Wall Street’s Capitulation to Diversity Mandates

Wall Street’s Capitulation to Diversity Mandates
An exterior view of the Goldman Sachs New York headquarters in New York City on April 15, 2019. (Spencer Platt/Getty Images)
Fergus Hodgson
2/26/2020
Updated:
2/27/2020
Commentary
In late January, Goldman Sachs made waves in the financial sector when it announced that companies seeking its help to get listed on stock exchanges had to have at least one “diverse” board member.

The mandate will begin on July 1 for U.S. and European companies; the following year, the requirement will increase to two board members.

In the wake of the #MeToo movement, corporate America is trying to enhance its public image. That’s understandable, but two wrongs don’t make a right. Quotas are counterproductive—little more than feel-good mandates that come at the expense of merit and profit.

“We might miss some business,” Goldman Sachs CEO David Solomon explained, “but in the long run, this, I think, is the best advice for companies that want to drive premium returns for their shareholders over time.”
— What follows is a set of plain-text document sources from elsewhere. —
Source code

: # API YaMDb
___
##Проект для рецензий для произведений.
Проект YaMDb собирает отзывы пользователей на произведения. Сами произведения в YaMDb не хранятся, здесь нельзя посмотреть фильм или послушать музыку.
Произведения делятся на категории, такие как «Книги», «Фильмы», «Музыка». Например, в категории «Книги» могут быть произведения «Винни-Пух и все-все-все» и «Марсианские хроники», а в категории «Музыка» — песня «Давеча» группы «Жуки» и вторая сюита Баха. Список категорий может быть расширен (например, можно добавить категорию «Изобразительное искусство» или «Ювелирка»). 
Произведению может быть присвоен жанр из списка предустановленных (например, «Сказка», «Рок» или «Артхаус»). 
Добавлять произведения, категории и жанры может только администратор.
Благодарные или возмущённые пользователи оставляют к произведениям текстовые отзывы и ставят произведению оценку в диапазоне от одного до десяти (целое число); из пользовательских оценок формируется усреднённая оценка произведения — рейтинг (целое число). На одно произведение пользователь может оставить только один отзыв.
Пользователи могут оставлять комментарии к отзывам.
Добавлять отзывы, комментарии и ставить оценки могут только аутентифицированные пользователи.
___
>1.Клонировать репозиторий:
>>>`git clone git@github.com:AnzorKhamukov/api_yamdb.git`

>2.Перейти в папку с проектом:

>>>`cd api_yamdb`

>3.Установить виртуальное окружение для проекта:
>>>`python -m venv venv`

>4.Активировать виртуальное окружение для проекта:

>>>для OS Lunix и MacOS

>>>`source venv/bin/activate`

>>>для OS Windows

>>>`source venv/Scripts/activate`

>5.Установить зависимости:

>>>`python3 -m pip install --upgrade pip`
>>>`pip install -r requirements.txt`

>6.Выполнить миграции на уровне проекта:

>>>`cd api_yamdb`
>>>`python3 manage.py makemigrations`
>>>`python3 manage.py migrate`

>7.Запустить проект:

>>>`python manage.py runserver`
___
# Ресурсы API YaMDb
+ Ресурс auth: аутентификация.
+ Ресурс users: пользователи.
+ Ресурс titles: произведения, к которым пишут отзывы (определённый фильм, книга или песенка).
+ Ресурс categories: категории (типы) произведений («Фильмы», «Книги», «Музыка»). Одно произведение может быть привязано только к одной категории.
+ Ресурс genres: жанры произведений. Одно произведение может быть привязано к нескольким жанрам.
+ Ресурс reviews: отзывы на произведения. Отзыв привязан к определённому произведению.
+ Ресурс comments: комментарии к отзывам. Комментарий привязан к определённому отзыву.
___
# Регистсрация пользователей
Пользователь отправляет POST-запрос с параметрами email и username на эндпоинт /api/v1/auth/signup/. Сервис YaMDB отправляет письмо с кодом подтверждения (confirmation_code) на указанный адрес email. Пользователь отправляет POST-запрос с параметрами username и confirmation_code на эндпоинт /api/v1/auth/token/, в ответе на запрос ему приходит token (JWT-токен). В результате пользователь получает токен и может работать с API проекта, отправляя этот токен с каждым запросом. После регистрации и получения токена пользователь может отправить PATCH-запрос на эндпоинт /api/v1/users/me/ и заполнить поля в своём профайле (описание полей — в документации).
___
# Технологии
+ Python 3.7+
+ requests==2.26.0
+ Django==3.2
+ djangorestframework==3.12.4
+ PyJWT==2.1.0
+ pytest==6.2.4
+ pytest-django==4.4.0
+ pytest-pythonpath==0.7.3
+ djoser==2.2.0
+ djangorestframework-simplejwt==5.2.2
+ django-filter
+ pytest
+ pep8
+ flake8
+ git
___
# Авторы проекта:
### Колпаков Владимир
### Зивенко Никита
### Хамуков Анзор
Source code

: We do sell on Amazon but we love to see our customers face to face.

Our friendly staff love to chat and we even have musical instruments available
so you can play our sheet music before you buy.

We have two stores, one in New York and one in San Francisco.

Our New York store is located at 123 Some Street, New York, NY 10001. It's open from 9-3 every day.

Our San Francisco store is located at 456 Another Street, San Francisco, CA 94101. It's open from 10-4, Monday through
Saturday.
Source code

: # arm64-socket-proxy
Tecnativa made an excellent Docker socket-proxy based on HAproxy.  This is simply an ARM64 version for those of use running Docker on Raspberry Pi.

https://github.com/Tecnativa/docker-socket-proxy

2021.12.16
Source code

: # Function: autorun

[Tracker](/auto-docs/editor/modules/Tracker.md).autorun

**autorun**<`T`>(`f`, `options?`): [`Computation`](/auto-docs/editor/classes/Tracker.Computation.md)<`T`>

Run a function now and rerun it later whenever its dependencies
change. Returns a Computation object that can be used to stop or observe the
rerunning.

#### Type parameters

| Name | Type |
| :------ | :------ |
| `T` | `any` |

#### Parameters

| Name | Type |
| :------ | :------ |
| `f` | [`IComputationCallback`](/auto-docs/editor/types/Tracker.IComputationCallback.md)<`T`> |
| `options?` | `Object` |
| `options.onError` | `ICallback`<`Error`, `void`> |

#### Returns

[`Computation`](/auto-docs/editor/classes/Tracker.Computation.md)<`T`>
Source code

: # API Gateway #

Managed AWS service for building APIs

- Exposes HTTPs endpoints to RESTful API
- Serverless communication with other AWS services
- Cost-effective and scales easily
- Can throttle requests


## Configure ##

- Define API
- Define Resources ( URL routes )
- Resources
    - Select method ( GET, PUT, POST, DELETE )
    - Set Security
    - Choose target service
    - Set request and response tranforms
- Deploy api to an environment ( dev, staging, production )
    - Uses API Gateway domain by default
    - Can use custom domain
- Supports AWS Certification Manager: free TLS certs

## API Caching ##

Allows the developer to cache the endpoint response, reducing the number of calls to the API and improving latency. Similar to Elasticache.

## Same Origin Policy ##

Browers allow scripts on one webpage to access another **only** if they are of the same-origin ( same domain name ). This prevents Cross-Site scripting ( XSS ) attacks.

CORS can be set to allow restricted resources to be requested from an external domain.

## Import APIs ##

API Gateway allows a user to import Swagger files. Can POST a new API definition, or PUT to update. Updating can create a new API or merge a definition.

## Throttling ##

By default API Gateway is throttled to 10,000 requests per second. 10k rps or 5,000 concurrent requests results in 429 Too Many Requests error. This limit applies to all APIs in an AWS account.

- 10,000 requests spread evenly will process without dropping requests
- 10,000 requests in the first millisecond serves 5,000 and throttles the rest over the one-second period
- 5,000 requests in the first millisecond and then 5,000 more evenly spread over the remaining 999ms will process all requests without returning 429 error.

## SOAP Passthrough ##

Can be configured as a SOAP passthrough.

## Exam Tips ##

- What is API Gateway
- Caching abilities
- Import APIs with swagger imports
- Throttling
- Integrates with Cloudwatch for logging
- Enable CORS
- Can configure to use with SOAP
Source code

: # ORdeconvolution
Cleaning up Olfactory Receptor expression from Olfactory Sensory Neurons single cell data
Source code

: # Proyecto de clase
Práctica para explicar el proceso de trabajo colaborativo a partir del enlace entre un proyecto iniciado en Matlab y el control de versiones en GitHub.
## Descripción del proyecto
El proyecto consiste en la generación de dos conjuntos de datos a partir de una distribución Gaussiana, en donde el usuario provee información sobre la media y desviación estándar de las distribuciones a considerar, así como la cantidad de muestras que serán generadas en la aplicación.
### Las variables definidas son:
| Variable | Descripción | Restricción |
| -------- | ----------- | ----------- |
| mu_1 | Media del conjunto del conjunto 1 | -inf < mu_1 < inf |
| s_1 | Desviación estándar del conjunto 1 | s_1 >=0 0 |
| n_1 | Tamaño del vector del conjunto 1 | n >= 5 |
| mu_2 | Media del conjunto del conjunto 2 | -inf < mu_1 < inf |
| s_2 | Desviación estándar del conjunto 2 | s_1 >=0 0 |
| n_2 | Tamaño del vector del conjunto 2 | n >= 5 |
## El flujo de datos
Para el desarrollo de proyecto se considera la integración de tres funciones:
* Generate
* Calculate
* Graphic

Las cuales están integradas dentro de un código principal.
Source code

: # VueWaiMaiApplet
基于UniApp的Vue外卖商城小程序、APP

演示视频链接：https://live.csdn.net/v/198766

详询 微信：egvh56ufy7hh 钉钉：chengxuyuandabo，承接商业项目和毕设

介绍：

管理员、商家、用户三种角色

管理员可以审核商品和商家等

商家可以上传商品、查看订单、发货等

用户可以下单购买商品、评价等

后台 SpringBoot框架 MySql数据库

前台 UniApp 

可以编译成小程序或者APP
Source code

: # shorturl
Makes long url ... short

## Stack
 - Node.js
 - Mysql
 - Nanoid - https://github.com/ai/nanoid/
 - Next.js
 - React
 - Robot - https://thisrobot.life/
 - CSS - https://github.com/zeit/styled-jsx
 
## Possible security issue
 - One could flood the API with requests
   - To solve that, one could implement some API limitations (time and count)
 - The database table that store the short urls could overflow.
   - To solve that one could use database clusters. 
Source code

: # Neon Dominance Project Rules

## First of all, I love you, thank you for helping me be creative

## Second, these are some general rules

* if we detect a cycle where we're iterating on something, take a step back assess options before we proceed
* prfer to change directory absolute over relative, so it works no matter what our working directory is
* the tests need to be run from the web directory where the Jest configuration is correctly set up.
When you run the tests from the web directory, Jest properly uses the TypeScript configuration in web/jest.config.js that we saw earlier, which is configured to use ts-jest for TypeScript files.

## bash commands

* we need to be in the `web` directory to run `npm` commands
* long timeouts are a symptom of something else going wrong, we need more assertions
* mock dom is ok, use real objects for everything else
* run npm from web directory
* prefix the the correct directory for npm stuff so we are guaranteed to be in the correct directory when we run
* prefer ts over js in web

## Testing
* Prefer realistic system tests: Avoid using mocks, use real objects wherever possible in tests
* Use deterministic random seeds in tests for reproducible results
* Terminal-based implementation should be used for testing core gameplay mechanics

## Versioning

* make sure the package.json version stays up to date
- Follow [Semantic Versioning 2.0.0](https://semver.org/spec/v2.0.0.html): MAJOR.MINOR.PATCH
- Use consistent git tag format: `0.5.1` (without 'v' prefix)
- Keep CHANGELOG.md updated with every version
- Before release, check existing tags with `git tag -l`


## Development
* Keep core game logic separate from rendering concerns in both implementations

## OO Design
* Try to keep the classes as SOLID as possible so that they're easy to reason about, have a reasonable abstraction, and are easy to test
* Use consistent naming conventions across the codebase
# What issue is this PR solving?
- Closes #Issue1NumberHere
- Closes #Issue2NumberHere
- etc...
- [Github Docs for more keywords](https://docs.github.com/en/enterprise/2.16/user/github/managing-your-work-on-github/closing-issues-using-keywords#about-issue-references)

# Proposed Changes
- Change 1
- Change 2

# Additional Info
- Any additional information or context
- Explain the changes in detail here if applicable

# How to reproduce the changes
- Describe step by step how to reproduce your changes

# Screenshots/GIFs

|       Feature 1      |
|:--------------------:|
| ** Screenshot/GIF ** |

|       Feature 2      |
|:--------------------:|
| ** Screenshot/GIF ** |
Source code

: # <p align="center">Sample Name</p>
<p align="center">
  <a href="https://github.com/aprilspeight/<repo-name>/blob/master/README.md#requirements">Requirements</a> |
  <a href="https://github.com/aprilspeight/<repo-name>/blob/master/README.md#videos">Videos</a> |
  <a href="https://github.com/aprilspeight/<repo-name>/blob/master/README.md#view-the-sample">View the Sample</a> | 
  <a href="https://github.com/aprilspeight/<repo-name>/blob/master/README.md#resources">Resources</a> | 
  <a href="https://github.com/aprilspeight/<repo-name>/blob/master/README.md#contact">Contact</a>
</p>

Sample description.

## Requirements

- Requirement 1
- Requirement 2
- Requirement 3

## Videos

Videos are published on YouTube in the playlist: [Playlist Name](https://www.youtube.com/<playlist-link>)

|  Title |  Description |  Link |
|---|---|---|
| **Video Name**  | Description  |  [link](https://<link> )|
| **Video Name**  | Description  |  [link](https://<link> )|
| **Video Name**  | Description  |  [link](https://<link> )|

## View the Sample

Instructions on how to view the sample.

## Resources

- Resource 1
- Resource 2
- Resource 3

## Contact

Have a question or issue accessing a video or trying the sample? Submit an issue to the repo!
As the largest underwriter of U.S. companies going public, Goldman Sachs’s decision is a big deal in the initial public offering (IPO) world. Nevertheless, it’s just the latest in deep-pocketed incumbents tripping over each other to show who’s the “wokest” and most moral relative to smaller players. BlackRock Inc. and State Street Global Advisors, for example, vote against directors at any companies whose boards don’t include a female member.
Bankers aren’t the only ones pushing for more diverse corporate boards. The state of California now requires at least one woman on the board of directors for every publicly listed corporation based in the state—under penalty of a fine of up to $100,000.

California’s mandate follows in the footsteps of a Norwegian 2008 law that requires publicly listed corporations to reserve 40 percent of board seats for women. The European Commission has also pushed a similar quota.

Goldman Sachs’s diversity mandate shouldn’t be a surprise to anyone who has been paying attention to the financial sector. More and more corporations are trying to become “woke” as the social-justice-minded Generation Z makes up an ever-larger portion of the consumer base. So-called environmental, social, and governance (ESG) investment is booming.

Do Gender Mandates Bring Results?

In 2018, the Economist examined the Norwegian law, which penalized noncompliance with the forcible dissolution of the company. This has inspired similar laws all over Europe, although with less draconian penalties. European companies have rushed to comply, and in some countries, female membership on corporate boards has increased four- or fivefold, according to data from the European Institute for Gender Equality.

However, the broader results of the laws have been underwhelming, to say the least. For example, Norway found some companies decided to go private rather than comply with the new law. In France, corporations gamed quotas by reducing the number of directors.

In addition, the mandates generally haven’t delivered on their promises of superior performance. While proponents of gender quotas have argued more women on boards would increase the bottom line, the reality is that companies have had mixed results, with no positive correlation between profitability and gender quotas. A recent 2019 study on the Norwegian quotas found “a negative effect of mandated female representation on firm performance,” reducing profitability by 12 percent.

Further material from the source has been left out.